First, the name field holds a string pointer to a device name in the formats discussed previously. The name field can also be " " (four spaces), in which case the kernel automatically assigns an ethn name to it. This special feature should not be used. After Linux 2.0, we intend to add a simple support function of the form dev_make_name("eth") for this purpose.
The next block of parameters is used to maintain the location of a device within the device address spaces of the architecture. The irq field holds the interrupt (IRQ) the device is using, and is normally set at boot time or by the initialization function. If an interrupt is not used, not currently known or not assigned, the value zero should be used. The interrupt can be set in a variety of fashions. The auto-irq facilities of the kernel can be used to probe for the device interrupt, or the interrupt can be set when loading the network module. Network drivers normally use a global int called irq for this so that users can load the module with insmod mydevice irq=5 style commands. Finally, the IRQ field can be set dynamically using the ifconfig command, which causes a call to your device that will be discussed later on.

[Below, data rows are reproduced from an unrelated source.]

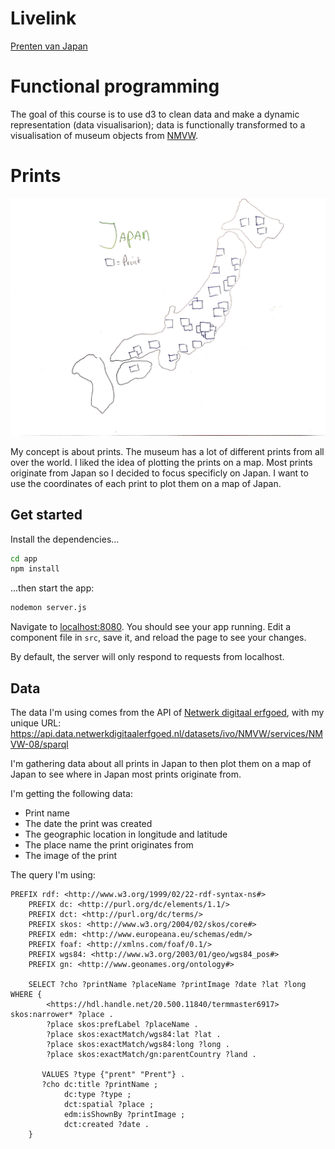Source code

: # Livelink

[Prenten van Japan](https://robinfrugte97.github.io/functional-programming/public/index.html)

# Functional programming

The goal of this course is to use d3 to clean data and make a dynamic representation (data visualisarion); data is functionally transformed to a visualisation of museum objects from [NMVW](http://collectie.wereldculturen.nl/).


# Prints

![](https://github.com/RobinFrugte97/functional-programming/raw/master/src/images/schetsPrentenJapan.jpg)

My concept is about prints. The museum has a lot of different prints from all over the world. I liked the idea of plotting the prints on a map. Most prints originate from Japan so I decided to focus specificly on Japan. I want to use the coordinates of each print to plot them on a map of Japan.

## Get started

Install the dependencies...

```bash
cd app
npm install
```

...then start the app:

```bash
nodemon server.js
```

Navigate to [localhost:8080](http://localhost:8080). You should see your app running. Edit a component file in `src`, save it, and reload the page to see your changes.

By default, the server will only respond to requests from localhost.


## Data

The data I'm using comes from the API of [Netwerk digitaal erfgoed](https://www.netwerkdigitaalerfgoed.nl/), with my unique URL: https://api.data.netwerkdigitaalerfgoed.nl/datasets/ivo/NMVW/services/NMVW-08/sparql

I'm gathering data about all prints in Japan to then plot them on a map of Japan to see where in Japan most prints originate from.

I'm getting the following data:
- Print name
- The date the print was created
- The geographic location in longitude and latitude
- The place name the print originates from
- The image of the print

The query I'm using: 

```
PREFIX rdf: <http://www.w3.org/1999/02/22-rdf-syntax-ns#>
	PREFIX dc: <http://purl.org/dc/elements/1.1/>
	PREFIX dct: <http://purl.org/dc/terms/>
	PREFIX skos: <http://www.w3.org/2004/02/skos/core#>
	PREFIX edm: <http://www.europeana.eu/schemas/edm/>
	PREFIX foaf: <http://xmlns.com/foaf/0.1/>
	PREFIX wgs84: <http://www.w3.org/2003/01/geo/wgs84_pos#>
	PREFIX gn: <http://www.geonames.org/ontology#>
	
	SELECT ?cho ?printName ?placeName ?printImage ?date ?lat ?long WHERE {
  		<https://hdl.handle.net/20.500.11840/termmaster6917> skos:narrower* ?place .
	    ?place skos:prefLabel ?placeName .
  		?place skos:exactMatch/wgs84:lat ?lat .
  		?place skos:exactMatch/wgs84:long ?long .
  		?place skos:exactMatch/gn:parentCountry ?land .

	   VALUES ?type {"prent" "Prent"} .
	   ?cho dc:title ?printName ;
	        dc:type ?type ;
	        dct:spatial ?place ;
	        edm:isShownBy ?printImage ;
  			dct:created ?date .
	}
```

The base_addr field is the base I/O space address where the device resides. If the device uses no I/O locations or is running on a system without an I/O space concept, this field should be set to zero. When this address is user settable, it is normally set by a global variable called io. The interface I/O address can also be set with ifconfig.
Two hardware-shared memory ranges are defined for things like ISA bus shared memory Ethernet cards. For current purposes, the rmem_start and rmem_end fields are obsolete and should be loaded with 0. The mem_start and mem_end addresses should be loaded with the start and end of the shared memory block used by this device. If no shared memory block is used, then the value 0 should be stored. Those devices that allow the user to to set the memory base use a global variable called mem, and then set the mem_end address appropriately themselves.

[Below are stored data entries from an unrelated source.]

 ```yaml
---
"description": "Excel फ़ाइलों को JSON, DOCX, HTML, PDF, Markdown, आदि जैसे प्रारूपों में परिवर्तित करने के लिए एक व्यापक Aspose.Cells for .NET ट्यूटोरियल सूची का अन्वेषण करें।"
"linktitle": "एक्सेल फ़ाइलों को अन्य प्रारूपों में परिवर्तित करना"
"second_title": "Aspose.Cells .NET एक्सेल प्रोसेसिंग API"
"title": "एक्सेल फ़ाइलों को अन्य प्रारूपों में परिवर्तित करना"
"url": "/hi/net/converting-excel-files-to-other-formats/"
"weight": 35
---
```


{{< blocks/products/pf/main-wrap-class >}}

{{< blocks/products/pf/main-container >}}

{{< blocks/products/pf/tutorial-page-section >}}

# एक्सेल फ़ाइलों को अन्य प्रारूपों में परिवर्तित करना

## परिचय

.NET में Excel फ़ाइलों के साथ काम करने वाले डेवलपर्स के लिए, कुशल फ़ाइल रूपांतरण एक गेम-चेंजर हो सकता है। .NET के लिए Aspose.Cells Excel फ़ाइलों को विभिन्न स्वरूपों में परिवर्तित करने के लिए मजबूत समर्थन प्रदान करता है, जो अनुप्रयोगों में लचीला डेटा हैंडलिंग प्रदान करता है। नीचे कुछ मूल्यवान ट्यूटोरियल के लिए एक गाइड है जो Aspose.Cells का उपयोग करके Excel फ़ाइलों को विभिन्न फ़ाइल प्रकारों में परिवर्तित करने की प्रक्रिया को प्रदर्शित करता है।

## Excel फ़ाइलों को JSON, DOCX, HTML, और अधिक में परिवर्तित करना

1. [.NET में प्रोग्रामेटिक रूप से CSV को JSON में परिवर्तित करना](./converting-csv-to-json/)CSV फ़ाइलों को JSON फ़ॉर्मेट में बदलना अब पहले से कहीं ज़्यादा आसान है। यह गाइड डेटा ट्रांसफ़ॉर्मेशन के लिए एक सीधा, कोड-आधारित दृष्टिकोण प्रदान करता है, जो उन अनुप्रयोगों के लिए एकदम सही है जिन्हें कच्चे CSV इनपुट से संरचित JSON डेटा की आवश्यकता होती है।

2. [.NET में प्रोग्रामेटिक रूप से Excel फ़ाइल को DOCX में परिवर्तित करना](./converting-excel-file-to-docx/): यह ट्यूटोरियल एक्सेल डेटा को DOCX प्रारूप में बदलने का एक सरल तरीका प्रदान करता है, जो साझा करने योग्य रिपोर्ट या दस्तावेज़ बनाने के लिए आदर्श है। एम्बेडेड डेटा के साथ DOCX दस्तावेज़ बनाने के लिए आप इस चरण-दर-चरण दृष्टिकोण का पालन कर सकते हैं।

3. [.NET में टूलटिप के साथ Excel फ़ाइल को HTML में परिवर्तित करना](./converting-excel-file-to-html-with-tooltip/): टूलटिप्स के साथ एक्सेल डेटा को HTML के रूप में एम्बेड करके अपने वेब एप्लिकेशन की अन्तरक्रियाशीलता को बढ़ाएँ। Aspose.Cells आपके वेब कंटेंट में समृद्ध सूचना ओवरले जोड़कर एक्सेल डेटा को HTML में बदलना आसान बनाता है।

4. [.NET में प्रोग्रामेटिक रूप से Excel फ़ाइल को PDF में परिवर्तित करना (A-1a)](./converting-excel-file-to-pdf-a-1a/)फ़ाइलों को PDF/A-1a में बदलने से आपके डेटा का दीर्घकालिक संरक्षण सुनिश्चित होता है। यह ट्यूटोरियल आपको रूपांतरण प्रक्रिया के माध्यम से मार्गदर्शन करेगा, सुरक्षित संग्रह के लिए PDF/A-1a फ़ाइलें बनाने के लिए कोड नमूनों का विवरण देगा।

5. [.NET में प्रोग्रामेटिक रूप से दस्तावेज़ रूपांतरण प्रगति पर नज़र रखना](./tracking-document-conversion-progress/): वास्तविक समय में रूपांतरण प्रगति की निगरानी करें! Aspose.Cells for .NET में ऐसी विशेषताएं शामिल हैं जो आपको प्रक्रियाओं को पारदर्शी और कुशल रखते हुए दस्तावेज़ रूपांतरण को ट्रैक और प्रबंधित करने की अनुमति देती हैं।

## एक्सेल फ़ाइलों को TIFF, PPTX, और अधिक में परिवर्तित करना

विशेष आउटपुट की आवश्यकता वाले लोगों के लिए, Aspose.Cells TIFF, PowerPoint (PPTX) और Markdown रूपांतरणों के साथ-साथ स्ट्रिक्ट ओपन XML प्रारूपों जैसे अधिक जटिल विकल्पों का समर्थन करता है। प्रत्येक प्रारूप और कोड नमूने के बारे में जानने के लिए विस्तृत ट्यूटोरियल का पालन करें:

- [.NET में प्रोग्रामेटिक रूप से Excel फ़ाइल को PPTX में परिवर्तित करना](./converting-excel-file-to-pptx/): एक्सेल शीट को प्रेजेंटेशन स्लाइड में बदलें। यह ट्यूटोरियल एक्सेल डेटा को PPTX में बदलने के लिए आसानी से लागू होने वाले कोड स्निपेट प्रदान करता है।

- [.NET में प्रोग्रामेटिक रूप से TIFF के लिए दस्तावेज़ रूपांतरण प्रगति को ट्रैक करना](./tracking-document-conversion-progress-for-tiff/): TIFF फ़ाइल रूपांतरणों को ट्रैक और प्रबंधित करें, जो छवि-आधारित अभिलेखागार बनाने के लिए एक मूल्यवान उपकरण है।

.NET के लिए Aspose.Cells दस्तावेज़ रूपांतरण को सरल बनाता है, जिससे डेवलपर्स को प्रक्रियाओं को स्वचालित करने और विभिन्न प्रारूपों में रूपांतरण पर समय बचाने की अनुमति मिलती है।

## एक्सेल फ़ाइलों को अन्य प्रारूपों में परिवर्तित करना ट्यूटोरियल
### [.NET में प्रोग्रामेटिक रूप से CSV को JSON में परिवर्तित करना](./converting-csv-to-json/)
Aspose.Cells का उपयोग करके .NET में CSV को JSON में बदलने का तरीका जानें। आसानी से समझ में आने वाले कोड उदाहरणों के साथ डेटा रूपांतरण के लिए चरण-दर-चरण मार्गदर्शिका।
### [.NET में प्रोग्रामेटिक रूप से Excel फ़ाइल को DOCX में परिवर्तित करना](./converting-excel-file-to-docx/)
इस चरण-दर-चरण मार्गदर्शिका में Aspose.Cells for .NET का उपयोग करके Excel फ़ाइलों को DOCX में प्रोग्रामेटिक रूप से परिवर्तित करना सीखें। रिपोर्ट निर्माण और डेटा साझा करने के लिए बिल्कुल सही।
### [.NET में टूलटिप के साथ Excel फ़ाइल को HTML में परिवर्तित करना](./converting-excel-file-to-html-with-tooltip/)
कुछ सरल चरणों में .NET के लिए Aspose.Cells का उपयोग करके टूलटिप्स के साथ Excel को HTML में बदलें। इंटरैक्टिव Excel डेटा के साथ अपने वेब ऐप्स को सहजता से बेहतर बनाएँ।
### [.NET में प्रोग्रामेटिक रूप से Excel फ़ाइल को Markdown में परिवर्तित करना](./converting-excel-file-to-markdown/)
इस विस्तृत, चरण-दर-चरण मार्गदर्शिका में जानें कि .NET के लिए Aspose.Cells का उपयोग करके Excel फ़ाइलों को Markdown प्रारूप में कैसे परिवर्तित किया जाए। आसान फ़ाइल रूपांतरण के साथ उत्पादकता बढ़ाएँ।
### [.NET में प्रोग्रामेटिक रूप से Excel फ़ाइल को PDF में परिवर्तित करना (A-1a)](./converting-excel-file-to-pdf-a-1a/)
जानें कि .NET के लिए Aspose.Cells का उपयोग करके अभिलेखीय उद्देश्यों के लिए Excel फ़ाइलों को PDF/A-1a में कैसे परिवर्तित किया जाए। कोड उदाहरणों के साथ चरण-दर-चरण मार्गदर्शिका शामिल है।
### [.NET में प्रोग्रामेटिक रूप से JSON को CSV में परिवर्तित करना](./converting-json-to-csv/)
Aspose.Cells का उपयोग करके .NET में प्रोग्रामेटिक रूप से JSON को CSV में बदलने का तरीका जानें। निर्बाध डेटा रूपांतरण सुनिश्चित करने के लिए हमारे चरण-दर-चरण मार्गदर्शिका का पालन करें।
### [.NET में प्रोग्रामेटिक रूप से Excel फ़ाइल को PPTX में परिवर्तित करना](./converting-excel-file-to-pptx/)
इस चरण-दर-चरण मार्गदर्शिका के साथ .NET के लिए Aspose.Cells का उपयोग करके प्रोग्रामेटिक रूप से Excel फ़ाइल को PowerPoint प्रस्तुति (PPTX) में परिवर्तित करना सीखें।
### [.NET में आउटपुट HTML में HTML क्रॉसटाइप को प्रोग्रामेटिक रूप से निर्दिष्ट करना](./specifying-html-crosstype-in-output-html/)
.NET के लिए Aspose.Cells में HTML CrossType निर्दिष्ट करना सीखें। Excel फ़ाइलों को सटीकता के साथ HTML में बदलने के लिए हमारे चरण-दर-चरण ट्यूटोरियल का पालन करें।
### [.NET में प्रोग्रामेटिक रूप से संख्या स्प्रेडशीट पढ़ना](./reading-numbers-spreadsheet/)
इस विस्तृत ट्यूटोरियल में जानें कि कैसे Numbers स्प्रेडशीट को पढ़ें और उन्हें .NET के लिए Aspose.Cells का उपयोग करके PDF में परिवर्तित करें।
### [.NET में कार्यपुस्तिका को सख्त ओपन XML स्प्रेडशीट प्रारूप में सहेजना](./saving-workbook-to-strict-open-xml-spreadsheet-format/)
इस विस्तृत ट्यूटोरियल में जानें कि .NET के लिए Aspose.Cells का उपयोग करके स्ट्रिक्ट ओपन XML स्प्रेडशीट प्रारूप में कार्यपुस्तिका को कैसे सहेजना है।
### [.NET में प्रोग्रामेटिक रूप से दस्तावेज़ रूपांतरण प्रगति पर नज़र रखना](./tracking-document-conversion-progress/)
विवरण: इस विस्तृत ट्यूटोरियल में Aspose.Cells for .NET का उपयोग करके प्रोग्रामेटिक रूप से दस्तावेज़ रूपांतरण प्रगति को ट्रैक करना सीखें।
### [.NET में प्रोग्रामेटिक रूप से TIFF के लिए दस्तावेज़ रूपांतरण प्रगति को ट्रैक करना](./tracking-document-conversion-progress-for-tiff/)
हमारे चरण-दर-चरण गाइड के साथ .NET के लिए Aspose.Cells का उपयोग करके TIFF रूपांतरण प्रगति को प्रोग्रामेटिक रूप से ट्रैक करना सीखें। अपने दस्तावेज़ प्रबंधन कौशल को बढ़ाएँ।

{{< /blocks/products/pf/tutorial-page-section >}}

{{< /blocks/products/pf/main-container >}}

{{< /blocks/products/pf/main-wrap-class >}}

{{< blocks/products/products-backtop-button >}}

The dma variable holds the DMA channel in use by the device. Linux allows DMA (like interrupts) to be automatically probed. If no DMA channel is used or the DMA channel is not yet set, the value 0 is used. This option may have to change, since the latest PC boards allow ISA bus DMA channel 0 to be used by hardware boards and do not just tie it to memory refresh. If the user can set the DMA channel, the global variable dma is used.

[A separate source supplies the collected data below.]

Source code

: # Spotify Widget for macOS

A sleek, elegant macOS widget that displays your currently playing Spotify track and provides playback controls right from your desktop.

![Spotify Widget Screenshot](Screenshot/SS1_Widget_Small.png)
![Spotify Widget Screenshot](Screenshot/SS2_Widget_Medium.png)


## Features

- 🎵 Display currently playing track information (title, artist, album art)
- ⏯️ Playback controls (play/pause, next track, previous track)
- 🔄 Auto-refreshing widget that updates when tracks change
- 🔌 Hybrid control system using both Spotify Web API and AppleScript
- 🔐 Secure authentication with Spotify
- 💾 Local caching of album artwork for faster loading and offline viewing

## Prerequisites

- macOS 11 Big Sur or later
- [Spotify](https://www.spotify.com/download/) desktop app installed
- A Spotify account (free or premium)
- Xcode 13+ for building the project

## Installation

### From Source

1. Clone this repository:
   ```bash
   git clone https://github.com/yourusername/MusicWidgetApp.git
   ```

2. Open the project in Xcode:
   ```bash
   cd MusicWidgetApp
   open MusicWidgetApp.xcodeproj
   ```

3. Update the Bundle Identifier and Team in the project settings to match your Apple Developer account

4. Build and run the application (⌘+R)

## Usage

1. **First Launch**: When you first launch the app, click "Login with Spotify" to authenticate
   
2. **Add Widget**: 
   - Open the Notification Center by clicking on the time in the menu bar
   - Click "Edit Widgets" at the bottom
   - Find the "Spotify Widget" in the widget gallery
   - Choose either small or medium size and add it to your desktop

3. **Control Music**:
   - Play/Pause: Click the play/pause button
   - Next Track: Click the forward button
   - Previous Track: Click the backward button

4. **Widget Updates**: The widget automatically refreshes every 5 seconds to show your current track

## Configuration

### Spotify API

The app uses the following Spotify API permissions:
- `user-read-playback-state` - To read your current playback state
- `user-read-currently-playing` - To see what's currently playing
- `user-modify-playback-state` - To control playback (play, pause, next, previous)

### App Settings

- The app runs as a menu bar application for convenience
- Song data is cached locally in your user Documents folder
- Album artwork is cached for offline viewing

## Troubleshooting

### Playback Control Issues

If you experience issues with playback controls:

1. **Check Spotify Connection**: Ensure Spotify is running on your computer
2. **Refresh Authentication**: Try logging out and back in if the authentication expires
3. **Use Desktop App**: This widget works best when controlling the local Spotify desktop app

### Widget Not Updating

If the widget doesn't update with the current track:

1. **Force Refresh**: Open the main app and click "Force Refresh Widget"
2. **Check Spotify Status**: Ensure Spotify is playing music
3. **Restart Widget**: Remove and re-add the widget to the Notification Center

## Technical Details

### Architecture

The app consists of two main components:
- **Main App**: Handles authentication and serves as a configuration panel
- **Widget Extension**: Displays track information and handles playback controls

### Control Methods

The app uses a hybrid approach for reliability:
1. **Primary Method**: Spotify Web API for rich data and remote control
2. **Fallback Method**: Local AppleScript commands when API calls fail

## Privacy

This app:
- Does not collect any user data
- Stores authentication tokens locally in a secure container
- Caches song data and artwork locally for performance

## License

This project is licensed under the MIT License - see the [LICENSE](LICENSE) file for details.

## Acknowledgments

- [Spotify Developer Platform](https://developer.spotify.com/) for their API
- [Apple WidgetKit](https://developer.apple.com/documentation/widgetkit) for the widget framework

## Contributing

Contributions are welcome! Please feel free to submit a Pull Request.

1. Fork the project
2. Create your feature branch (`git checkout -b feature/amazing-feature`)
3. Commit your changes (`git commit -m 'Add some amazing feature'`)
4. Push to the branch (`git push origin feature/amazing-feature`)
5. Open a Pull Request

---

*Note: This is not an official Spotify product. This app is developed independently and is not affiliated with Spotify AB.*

It is important to realise that the physical information is provided for control and user viewing (as well as the driver's internal functions), and does not register these areas to prevent them being reused. Thus, the device driver must also allocate and register the I/O, DMA and interrupt lines it wishes to use, using the same kernel functions as any other device driver. [See the recent Kernel Korner articles on writing a character device driver in issues 23, 24, 25, 26 and 28, or visit the new Linux Kernel Hackers' Guide at www.redhat.com:8080/HyperNews/get/khg.html, for more information on the necessary functions—ED]
The if_port field holds the physical media type for multi-media devices such as combo Ethernet boards.
In order for the network protocol la
yers to perform in a sensible manner, the device has to provide a set of capability flags and variables that are also maintained in the device structure.
The mtu is the largest payload that can be sent over this interface, i.e., the largest packet size not including any bottom layer headers that the device itself will provide. This number is used by the protocol layers such as IP to select suitable packet sizes to send. There are minimums imposed by each protocol. A device is not usable for IPX without a 576 byte frame size or higher. IP needs at least 72 bytes and does not perform sensibly below about 200 bytes. It is up to the protocol layers to decide whether to co-operate with your device.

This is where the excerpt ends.